How did the whole concept of Solar Power become what it is today? Let’s discuss the history as well as the foundation that created such a positive concept for the future of Solar Energy.
early Use of the sun
The sun’s strength is what allows life on Earth to exist. Humans have been attempting to harness concentrated solar energy for a long time. From lighting fires, heating houses, and more recently generating energy to power contemporary homes and businesses. Historians suggest that mankind began lighting fires by focusing the Sun’s light through a magnifying glass as early as the 7th century B.C. The Greeks and Romans began using “burning mirrors” to light torches later in the 3rd century B.C. Early civilizations incorporated the Sun’s energy into architectural structures, creating “sunrooms” with large windows that channeled sunlight for heat and light. The first solar oven, a device that uses sunlight to heat food or beverages, was designed in 1767.

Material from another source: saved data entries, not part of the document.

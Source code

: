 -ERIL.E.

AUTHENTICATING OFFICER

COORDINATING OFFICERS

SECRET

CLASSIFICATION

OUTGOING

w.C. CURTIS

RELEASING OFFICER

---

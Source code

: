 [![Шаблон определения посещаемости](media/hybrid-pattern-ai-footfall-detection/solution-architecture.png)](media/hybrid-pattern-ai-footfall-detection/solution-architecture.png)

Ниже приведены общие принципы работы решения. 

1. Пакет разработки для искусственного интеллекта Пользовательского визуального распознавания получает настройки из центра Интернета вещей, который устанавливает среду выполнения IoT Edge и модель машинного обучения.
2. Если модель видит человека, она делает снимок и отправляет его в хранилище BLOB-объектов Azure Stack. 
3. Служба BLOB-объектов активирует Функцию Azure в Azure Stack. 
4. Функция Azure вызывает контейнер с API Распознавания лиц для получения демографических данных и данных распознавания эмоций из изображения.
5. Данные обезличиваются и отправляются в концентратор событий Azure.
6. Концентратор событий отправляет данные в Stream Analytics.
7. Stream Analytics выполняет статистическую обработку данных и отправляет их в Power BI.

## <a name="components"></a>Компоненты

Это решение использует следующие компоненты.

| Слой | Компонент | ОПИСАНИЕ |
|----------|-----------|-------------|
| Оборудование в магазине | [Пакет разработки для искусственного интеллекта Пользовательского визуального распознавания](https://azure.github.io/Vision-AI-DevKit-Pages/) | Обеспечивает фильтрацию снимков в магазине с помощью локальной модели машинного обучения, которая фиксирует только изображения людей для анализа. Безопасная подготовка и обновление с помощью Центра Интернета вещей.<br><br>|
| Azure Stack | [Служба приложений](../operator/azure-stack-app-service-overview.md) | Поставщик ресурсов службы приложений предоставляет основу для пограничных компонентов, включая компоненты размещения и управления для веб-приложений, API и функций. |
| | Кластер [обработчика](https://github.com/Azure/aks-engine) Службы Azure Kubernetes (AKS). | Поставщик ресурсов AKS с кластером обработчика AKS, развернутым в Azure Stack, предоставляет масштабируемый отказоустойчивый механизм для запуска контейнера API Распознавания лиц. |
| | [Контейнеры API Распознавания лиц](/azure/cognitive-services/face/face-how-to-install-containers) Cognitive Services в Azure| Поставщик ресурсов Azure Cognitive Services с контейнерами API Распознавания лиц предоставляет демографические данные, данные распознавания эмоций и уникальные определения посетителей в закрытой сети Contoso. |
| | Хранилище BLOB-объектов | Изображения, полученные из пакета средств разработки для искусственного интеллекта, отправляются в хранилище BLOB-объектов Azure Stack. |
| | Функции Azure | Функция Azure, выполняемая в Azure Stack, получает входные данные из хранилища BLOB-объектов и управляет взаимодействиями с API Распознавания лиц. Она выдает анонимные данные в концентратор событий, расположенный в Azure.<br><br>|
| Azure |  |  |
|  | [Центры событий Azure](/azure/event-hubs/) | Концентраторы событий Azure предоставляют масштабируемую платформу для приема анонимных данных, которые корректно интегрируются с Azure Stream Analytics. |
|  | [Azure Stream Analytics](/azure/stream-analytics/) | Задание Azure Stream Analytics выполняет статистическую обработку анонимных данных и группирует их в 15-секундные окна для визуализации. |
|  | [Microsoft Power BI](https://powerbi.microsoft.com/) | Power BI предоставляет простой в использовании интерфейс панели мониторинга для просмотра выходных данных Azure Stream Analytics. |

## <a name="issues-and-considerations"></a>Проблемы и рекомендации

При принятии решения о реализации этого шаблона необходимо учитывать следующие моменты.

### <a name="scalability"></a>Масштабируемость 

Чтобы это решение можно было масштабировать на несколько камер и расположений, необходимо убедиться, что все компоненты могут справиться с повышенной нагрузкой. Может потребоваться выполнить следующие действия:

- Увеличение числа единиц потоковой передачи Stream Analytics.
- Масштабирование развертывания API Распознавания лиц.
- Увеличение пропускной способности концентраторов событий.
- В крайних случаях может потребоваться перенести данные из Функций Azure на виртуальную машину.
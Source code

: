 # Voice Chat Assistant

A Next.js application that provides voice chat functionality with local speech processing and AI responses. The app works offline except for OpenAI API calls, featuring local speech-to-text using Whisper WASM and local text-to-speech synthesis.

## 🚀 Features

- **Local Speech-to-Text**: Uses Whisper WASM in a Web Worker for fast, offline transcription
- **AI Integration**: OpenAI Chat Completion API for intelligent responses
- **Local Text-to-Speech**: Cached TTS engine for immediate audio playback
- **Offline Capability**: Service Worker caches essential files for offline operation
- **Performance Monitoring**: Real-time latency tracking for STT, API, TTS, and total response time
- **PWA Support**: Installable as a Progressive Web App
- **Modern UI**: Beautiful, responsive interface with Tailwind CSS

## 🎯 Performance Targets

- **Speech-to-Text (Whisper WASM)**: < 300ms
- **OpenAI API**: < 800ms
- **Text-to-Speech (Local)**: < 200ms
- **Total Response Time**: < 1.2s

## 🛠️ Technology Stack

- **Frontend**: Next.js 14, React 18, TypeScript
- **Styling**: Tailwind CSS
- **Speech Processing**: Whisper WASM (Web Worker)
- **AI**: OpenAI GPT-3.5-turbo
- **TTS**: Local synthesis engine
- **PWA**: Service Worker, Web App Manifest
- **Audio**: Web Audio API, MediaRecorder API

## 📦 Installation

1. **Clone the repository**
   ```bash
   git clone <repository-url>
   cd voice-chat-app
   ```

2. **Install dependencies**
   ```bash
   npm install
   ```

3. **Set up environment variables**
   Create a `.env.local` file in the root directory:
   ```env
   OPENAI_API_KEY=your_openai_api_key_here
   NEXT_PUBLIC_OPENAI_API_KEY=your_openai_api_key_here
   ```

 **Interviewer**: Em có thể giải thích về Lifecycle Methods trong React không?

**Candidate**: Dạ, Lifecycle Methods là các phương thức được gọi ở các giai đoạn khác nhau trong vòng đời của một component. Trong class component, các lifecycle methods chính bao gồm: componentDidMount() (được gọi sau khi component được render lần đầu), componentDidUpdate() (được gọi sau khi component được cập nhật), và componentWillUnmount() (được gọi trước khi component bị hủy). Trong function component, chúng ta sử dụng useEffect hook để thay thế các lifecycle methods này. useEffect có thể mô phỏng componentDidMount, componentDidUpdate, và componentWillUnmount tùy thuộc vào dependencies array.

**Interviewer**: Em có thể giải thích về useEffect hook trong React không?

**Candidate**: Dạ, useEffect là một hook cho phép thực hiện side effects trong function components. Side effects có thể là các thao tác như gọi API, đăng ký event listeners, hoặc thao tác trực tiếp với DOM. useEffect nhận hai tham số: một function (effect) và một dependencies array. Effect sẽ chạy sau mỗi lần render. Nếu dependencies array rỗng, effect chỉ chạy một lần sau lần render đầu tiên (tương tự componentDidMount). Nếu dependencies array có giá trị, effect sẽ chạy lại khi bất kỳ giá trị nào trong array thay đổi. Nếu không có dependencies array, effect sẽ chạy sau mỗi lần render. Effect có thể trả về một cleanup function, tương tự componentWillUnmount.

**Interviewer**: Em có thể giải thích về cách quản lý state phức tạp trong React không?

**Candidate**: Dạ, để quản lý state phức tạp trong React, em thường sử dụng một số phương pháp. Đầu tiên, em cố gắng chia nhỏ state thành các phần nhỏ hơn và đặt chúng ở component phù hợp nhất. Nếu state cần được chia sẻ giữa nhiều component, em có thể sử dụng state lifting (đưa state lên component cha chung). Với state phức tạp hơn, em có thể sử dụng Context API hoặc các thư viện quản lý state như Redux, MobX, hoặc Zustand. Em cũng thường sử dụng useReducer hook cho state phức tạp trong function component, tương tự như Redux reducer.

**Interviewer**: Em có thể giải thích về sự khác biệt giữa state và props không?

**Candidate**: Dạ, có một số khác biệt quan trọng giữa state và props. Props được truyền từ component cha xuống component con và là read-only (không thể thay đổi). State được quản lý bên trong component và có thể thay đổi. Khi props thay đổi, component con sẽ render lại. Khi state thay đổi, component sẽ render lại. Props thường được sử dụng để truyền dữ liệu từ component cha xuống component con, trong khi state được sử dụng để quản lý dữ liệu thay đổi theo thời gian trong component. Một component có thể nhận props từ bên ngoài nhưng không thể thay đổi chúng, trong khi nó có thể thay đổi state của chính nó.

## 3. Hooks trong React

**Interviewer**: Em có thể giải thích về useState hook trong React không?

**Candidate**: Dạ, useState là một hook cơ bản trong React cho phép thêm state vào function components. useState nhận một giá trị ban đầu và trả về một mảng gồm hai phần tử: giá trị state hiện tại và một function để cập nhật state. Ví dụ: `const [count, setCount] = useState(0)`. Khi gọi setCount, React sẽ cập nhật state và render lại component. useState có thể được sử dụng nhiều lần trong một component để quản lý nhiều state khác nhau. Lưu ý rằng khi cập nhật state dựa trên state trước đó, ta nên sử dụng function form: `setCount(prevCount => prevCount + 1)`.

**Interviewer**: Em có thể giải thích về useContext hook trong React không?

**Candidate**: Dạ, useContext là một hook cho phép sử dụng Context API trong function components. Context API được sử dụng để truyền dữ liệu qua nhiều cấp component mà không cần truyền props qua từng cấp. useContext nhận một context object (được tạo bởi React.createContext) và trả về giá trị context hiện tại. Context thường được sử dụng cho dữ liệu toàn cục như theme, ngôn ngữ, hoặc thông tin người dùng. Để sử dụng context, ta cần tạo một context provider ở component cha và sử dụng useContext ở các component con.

THE INVENTION OF THE SOLAR CELL AND THE DEVELOPMENT OF THE PHOTOVOLTAIC EFFECT
The photovoltaic effect, or the ability of a solar cell to convert sunlight into electricity, was first proven by French physicist Alexandre Edmond Becquerel in 1839, and the development of solar cell technology, or photovoltaic (PV) technology, began during the Industrial Revolution. In 1883, one year after Thomas Edison launched the world’s first commercial coal plant, American inventor Charles Fritts created the world’s first rooftop solar array in New York.
In 1873, an English electrical engineer named Willoughby Smith discovered the photoconductivity of the element Selenium (atomic number 34 on the periodic table). Professor William Grylls Adams and his student Richard Evans Day demonstrated in 1876 that selenium could be used to transform solar energy directly into electricity. In 1883, American inventor Charles Fritts created the first photovoltaic cell using Selenium wafers.
OTHER IMPORTANT SOLAR EVENTS IN HISTORY
In space, solar panels: Solar panels were employed to power various spacecraft, such as satellites, as the space age progressed. The Vanguard I satellite, launched in 1958, was one of the first to use a single-watt solar panel to power radios. Vanguard II, Explorer II, and Sputnik-3 all used solar technology in the same year. NASA’s Nimbus spacecraft was powered entirely by a 470-watt solar system in 1964.
Oil shortages in the 1970s: During a period of high inflation, the United States’ reliance on foreign energy resources was highlighted. We needed alternative energy sources because we were running out of necessities. President Jimmy Carter had solar panels placed on the White House roof at the time. This was an act to raise awareness about clean energy and to make a statement about the accessibility of solar energy to the public. President Ronald Reagan later authorized the removal of these panels, which President Barrack Obama later requested be reinstalled along with a solar water heater during his first term.
The first solar residence: “Solar One,” was built at the University of Delaware in 1973. The system, which was intended as a solar PV/thermal hybrid, allowed excess electricity to be delivered into the grid during the day and used at night.
Improvements in conversion efficiency: Between 1957 and 1960, Hoffman electronics were responsible for several innovations in photovoltaic energy, increasing conversion rates from 4% to 14%. The University of South Wales improved this to 20% efficiency in 1985, while the National Renewable Energy Laboratory and SpectroLab Inc. partnered in 1999 to develop a solar cell with a 33.3 percent efficiency rate. By 2016, the University of South Wales has reclaimed the title of the most efficient solar cell, with a 34.5 percent efficiency.
SOLAR POWER IN TODAY’S WORLD:
In 1956, the first solar array became commercially available, however, at $300/watt the expense was far beyond the means of civilians. By 1975, the cost had reduced to around $100 per watt, and the price has continued to fall by at least 10% each year since then. The rise in demand, which resulted in over one million solar installations in the United States as of 2016, is due to the cost reduction.